Erfurt Cathedral – Wikipedia

Eventually my host family was able to contact an uncle of mine in Erfurt. He and his wife took me in and my life began to normalize again. I loved the family, the school and the beautiful city. However, I often wondered where my parents and siblings might be. My mother and the two youngest brothers were finally located. In the meantime the two older brothers also arrived in Erfurt.

22 comments

  1. Stella, oh, Stella · November 27

    That reminds of my mother’s adventure. They had been evacuated to Bavaria and she and another girl tried to get back to Hamburg to their families, when they heard that the British army was closing in. They were fired at quite a bit. Usually they left the train and hid in the ditches. They were about 17 years old by then.

    Liked by 1 person

    • Peter Klopp · November 28

      As Amy said above, war is hell, especially for the young children.

      Liked by 1 person

      • Stella, oh, Stella · November 28

        That’s right, they don’t understand at all what is happening. And when they are born during a war, they think that is normal.

        Liked by 1 person

  2. Pure Glory · November 27

    War is so devastating for all involved, winner or loser. The protection of God on your sister and your other immediate family members in the midst of danger and peril is evident.

    Liked by 1 person

  3. Robert Parker · November 27

    It’s good to hear, in the midst of all that death and destruction, of acts of kindness to an enemy by individual soldiers

    Liked by 2 people

    • kopfundgestalt · November 27

      Such wonderful stories are repeated over and over again. Probably because the rule was different.

      Liked by 1 person

      • Robert Parker · November 28

        Yes, probably most of us tend to focus on the occasional gleam of light in dark times.

        Liked by 1 person

    • Peter Klopp · November 28

      Indeed.

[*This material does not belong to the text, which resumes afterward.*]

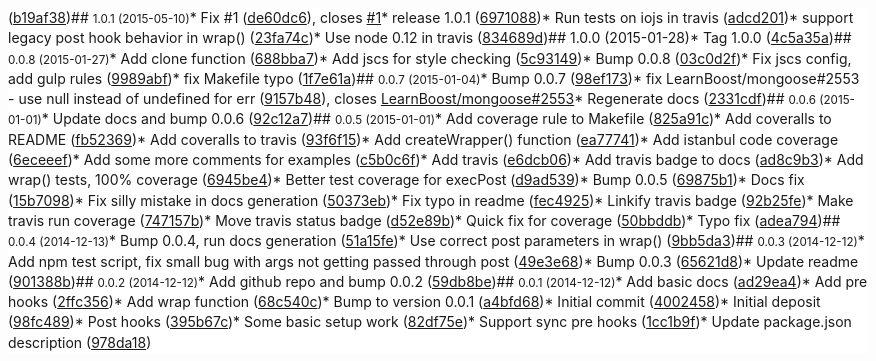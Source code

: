 ([b19af38](https://github.com/vkarpov15/kareem/commit/b19af38))<a name="1.0.1"></a>## <small>1.0.1 (2015-05-10)</small>* Fix #1 ([de60dc6](https://github.com/vkarpov15/kareem/commit/de60dc6)), closes [#1](https://github.com/vkarpov15/kareem/issues/1)* release 1.0.1 ([6971088](https://github.com/vkarpov15/kareem/commit/6971088))* Run tests on iojs in travis ([adcd201](https://github.com/vkarpov15/kareem/commit/adcd201))* support legacy post hook behavior in wrap() ([23fa74c](https://github.com/vkarpov15/kareem/commit/23fa74c))* Use node 0.12 in travis ([834689d](https://github.com/vkarpov15/kareem/commit/834689d))<a name="1.0.0"></a>## 1.0.0 (2015-01-28)* Tag 1.0.0 ([4c5a35a](https://github.com/vkarpov15/kareem/commit/4c5a35a))<a name="0.0.8"></a>## <small>0.0.8 (2015-01-27)</small>* Add clone function ([688bba7](https://github.com/vkarpov15/kareem/commit/688bba7))* Add jscs for style checking ([5c93149](https://github.com/vkarpov15/kareem/commit/5c93149))* Bump 0.0.8 ([03c0d2f](https://github.com/vkarpov15/kareem/commit/03c0d2f))* Fix jscs config, add gulp rules ([9989abf](https://github.com/vkarpov15/kareem/commit/9989abf))* fix Makefile typo ([1f7e61a](https://github.com/vkarpov15/kareem/commit/1f7e61a))<a name="0.0.7"></a>## <small>0.0.7 (2015-01-04)</small>* Bump 0.0.7 ([98ef173](https://github.com/vkarpov15/kareem/commit/98ef173))* fix LearnBoost/mongoose#2553 - use null instead of undefined for err ([9157b48](https://github.com/vkarpov15/kareem/commit/9157b48)), closes [LearnBoost/mongoose#2553](https://github.com/LearnBoost/mongoose/issues/2553)* Regenerate docs ([2331cdf](https://github.com/vkarpov15/kareem/commit/2331cdf))<a name="0.0.6"></a>## <small>0.0.6 (2015-01-01)</small>* Update docs and bump 0.0.6 ([92c12a7](https://github.com/vkarpov15/kareem/commit/92c12a7))<a name="0.0.5"></a>## <small>0.0.5 (2015-01-01)</small>* Add coverage rule to Makefile ([825a91c](https://github.com/vkarpov15/kareem/commit/825a91c))* Add coveralls to README ([fb52369](https://github.com/vkarpov15/kareem/commit/fb52369))* Add coveralls to travis ([93f6f15](https://github.com/vkarpov15/kareem/commit/93f6f15))* Add createWrapper() function ([ea77741](https://github.com/vkarpov15/kareem/commit/ea77741))* Add istanbul code coverage ([6eceeef](https://github.com/vkarpov15/kareem/commit/6eceeef))* Add some more comments for examples ([c5b0c6f](https://github.com/vkarpov15/kareem/commit/c5b0c6f))* Add travis ([e6dcb06](https://github.com/vkarpov15/kareem/commit/e6dcb06))* Add travis badge to docs ([ad8c9b3](https://github.com/vkarpov15/kareem/commit/ad8c9b3))* Add wrap() tests, 100% coverage ([6945be4](https://github.com/vkarpov15/kareem/commit/6945be4))* Better test coverage for execPost ([d9ad539](https://github.com/vkarpov15/kareem/commit/d9ad539))* Bump 0.0.5 ([69875b1](https://github.com/vkarpov15/kareem/commit/69875b1))* Docs fix ([15b7098](https://github.com/vkarpov15/kareem/commit/15b7098))* Fix silly mistake in docs generation ([50373eb](https://github.com/vkarpov15/kareem/commit/50373eb))* Fix typo in readme ([fec4925](https://github.com/vkarpov15/kareem/commit/fec4925))* Linkify travis badge ([92b25fe](https://github.com/vkarpov15/kareem/commit/92b25fe))* Make travis run coverage ([747157b](https://github.com/vkarpov15/kareem/commit/747157b))* Move travis status badge ([d52e89b](https://github.com/vkarpov15/kareem/commit/d52e89b))* Quick fix for coverage ([50bbddb](https://github.com/vkarpov15/kareem/commit/50bbddb))* Typo fix ([adea794](https://github.com/vkarpov15/kareem/commit/adea794))<a name="0.0.4"></a>## <small>0.0.4 (2014-12-13)</small>* Bump 0.0.4, run docs generation
([51a15fe](https://github.com/vkarpov15/kareem/commit/51a15fe))* Use correct post parameters in wrap() ([9bb5da3](https://github.com/vkarpov15/kareem/commit/9bb5da3))<a name="0.0.3"></a>## <small>0.0.3 (2014-12-12)</small>* Add npm test script, fix small bug with args not getting passed through post ([49e3e68](https://github.com/vkarpov15/kareem/commit/49e3e68))* Bump 0.0.3 ([65621d8](https://github.com/vkarpov15/kareem/commit/65621d8))* Update readme ([901388b](https://github.com/vkarpov15/kareem/commit/901388b))<a name="0.0.2"></a>## <small>0.0.2 (2014-12-12)</small>* Add github repo and bump 0.0.2 ([59db8be](https://github.com/vkarpov15/kareem/commit/59db8be))<a name="0.0.1"></a>## <small>0.0.1 (2014-12-12)</small>* Add basic docs ([ad29ea4](https://github.com/vkarpov15/kareem/commit/ad29ea4))* Add pre hooks ([2ffc356](https://github.com/vkarpov15/kareem/commit/2ffc356))* Add wrap function ([68c540c](https://github.com/vkarpov15/kareem/commit/68c540c))* Bump to version 0.0.1 ([a4bfd68](https://github.com/vkarpov15/kareem/commit/a4bfd68))* Initial commit ([4002458](https://github.com/vkarpov15/kareem/commit/4002458))* Initial deposit ([98fc489](https://github.com/vkarpov15/kareem/commit/98fc489))* Post hooks ([395b67c](https://github.com/vkarpov15/kareem/commit/395b67c))* Some basic setup work ([82df75e](https://github.com/vkarpov15/kareem/commit/82df75e))* Support sync pre hooks ([1cc1b9f](https://github.com/vkarpov15/kareem/commit/1cc1b9f))* Update package.json description ([978da18](https://github.com/vkarpov15/kareem/commit/978da18))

These acts of kindness allow us not to lose faith in humanity.

      Liked by 2 people

  4. crowcanyonjournal · November 27

    Wow, scary times for your sister!

    Liked by 1 person

  5. Peter, thank you for sharing your sister’s horrible experience, I wonder if she kept a diary about that time or it was handed to you in talking about. Wuensche dir einen schoenen 1. Advent diesen Sonntag

    Liked by 1 person

    • Peter Klopp · November 28

      My sister wrote down from memory her experiences not too long ago for my blog. Auch dir liebe Grüße zum 1. Advent!

      Like

  6. Amy · November 28

    What a nightmare for such a young child. I bet she had PTSD about that for many years—seeing the dead soldier and hearing those boys executed. War is certainly hell.

    Liked by 1 person

    • Peter Klopp · November 28

      For the next post my brother Karl wrote down for me his experiences how he and his brother Adolf escaped from the hell of war in March 1945.

      Liked by 1 person

      • Amy · November 28

        I look forward to reading it, hard as it is to read these stories.

        Liked by 1 person

  7. Steve Schwartzman · November 28

    The fact that these happenings were so horrid probably accounts for why they’ve stayed in memory.

    Liked by 1 person

  8. Ann Coleman · November 28

    Your poor sister! I’m glad that she met at least one kind soldier who must have helped her keep a bit of faith in human nature during those awful times.

    Liked by 1 person

    • Peter Klopp · November 29

      Such acts of kindness as the Russian soldier has shown to my sister reveal the positive side of human nature.

      Liked by 1 person

  9. Clanmother · November 28

    A profound and moving post, Peter. Thank you for remembering the stories of your family.

    Liked by 1 person

  10. Ankur Mithal · November 28

    Understand perhaps, but I wonder if a reader can ever truly empathise with the person who underwent this trauma. Brave of your family to share their experiences with strangers.

    Liked by 1 person

    • Peter Klopp · November 29

      Perhaps it is possible to feel true compassion if one has gone through similar experiences.